WSJ Op-Ed: RFS Drives Up Costs at The Pump & On The Plate

This week, food industry leaders Mike Brown and Rob Green penned an op-ed in The Wall Street Journal encapsulating the numerous, costly flaws of the Renewable Fuel Standard (RFS).  Mr. Brown, president of the National Chicken Council, and Mr. Green, executive director of the National Council of Chain Restaurants, explain how this broken mandate is forcing American taxpayers to fork it over at the pump and for the food on their plate. Below is an excerpt from the piece:

Consider: Between 1973 and 2007, corn prices averaged $2.39 a bushel, according to the U.S. Agriculture Department. The average price of corn jumped more than 110% between 2008 and 2014, to $5.04 a bushel. Even though corn prices have recently declined thanks to fabulous weather that produced two consecutive bumper crops, prices are still more than 59% higher than the historical average. Prices could surge even higher if the U.S. experiences anything less than ideal weather.

The resulting increases in feed costs have also affected the American production of beef, pork and chicken, which had increased consistently over the past 30 years but has now leveled off due to the higher cost of feed. As a result, a 2012 study by Pricewaterhouse Coopers estimates that the RFS costs chain restaurants $3.2 billion every year in increased food commodity costs.

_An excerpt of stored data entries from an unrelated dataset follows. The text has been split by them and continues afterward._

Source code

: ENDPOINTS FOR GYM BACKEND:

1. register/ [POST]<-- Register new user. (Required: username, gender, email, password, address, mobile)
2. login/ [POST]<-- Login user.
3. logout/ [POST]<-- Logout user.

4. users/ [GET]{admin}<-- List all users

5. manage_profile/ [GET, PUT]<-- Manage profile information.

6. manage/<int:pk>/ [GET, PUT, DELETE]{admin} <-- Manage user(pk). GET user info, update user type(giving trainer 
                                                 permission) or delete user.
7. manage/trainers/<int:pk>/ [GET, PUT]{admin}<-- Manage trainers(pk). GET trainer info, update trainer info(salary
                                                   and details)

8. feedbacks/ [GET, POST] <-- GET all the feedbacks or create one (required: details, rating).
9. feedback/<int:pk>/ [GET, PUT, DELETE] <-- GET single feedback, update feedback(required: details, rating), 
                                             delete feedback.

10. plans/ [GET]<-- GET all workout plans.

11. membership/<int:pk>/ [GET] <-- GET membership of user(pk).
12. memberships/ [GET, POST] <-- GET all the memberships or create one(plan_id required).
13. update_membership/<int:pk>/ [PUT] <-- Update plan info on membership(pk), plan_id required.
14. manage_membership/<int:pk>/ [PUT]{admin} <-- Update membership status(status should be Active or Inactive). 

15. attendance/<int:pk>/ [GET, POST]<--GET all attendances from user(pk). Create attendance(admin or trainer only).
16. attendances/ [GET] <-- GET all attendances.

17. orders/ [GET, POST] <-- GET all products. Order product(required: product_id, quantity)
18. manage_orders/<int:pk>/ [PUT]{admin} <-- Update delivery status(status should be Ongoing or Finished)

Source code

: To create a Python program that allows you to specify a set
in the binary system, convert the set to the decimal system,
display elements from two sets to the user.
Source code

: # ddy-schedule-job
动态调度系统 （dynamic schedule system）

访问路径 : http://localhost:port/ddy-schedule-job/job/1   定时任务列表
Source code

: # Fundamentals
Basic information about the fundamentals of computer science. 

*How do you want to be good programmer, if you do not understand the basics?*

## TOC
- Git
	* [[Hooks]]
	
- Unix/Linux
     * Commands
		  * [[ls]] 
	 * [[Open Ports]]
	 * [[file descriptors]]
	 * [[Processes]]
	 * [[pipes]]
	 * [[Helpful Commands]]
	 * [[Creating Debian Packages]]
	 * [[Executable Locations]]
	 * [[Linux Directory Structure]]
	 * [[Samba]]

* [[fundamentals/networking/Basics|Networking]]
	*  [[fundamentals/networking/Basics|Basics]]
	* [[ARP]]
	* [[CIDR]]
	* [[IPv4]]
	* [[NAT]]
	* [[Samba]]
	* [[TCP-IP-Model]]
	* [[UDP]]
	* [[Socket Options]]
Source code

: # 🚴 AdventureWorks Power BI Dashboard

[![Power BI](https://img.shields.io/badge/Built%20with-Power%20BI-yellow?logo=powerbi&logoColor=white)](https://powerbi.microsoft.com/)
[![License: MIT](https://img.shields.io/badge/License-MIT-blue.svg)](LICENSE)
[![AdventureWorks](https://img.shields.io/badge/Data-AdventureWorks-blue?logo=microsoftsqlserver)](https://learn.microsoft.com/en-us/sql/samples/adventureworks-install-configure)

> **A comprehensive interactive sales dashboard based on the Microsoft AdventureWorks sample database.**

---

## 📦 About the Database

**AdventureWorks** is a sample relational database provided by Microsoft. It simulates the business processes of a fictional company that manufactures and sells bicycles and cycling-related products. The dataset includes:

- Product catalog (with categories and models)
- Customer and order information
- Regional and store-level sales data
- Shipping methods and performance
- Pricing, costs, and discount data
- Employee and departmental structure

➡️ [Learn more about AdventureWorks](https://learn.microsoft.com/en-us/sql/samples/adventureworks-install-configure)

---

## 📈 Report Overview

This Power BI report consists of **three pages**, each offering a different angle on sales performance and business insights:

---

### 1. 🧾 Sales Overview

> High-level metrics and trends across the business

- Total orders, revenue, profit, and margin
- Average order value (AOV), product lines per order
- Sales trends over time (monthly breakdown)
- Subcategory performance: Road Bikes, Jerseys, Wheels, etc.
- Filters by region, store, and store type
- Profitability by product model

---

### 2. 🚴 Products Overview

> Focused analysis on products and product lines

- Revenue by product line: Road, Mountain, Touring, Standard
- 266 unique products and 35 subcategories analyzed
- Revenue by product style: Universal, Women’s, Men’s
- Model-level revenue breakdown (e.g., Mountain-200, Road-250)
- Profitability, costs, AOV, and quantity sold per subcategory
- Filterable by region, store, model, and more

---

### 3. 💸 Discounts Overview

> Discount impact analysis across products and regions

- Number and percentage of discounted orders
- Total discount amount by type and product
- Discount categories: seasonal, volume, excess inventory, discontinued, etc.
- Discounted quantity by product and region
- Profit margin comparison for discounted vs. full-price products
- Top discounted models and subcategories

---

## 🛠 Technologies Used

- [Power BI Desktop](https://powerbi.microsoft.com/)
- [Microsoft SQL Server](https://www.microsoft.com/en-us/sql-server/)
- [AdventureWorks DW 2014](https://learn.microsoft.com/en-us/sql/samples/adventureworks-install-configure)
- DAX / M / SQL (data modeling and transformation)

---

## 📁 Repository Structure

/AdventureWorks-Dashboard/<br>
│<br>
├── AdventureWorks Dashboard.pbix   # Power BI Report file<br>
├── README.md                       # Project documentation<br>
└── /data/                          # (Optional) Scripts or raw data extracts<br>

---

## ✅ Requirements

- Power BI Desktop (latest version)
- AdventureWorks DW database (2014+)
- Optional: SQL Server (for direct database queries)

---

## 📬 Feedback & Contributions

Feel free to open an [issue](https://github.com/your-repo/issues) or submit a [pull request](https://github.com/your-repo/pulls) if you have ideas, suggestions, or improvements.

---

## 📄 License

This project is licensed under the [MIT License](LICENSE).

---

Then there are restaurants. Wholesale food prices have outpaced the consumer price index by more than a full percentage point since the implementation of the RFS. In many instances, especially in the restaurant sector, small business owners are not able to pass on higher retail prices to consumers because of market competition—a concept that the corn-ethanol industry is unfamiliar with thanks to a government quota.

As if this were not enough, ethanol production has contributed to global food scarcity and hunger. No country exports more corn than the U.S., but about 40% is ending up in gas tanks, not on the world market. So much corn has been blended into gasoline that the higher percentage levels routinely render boat engines, motorcycles, chain saws and older automobiles inoperable.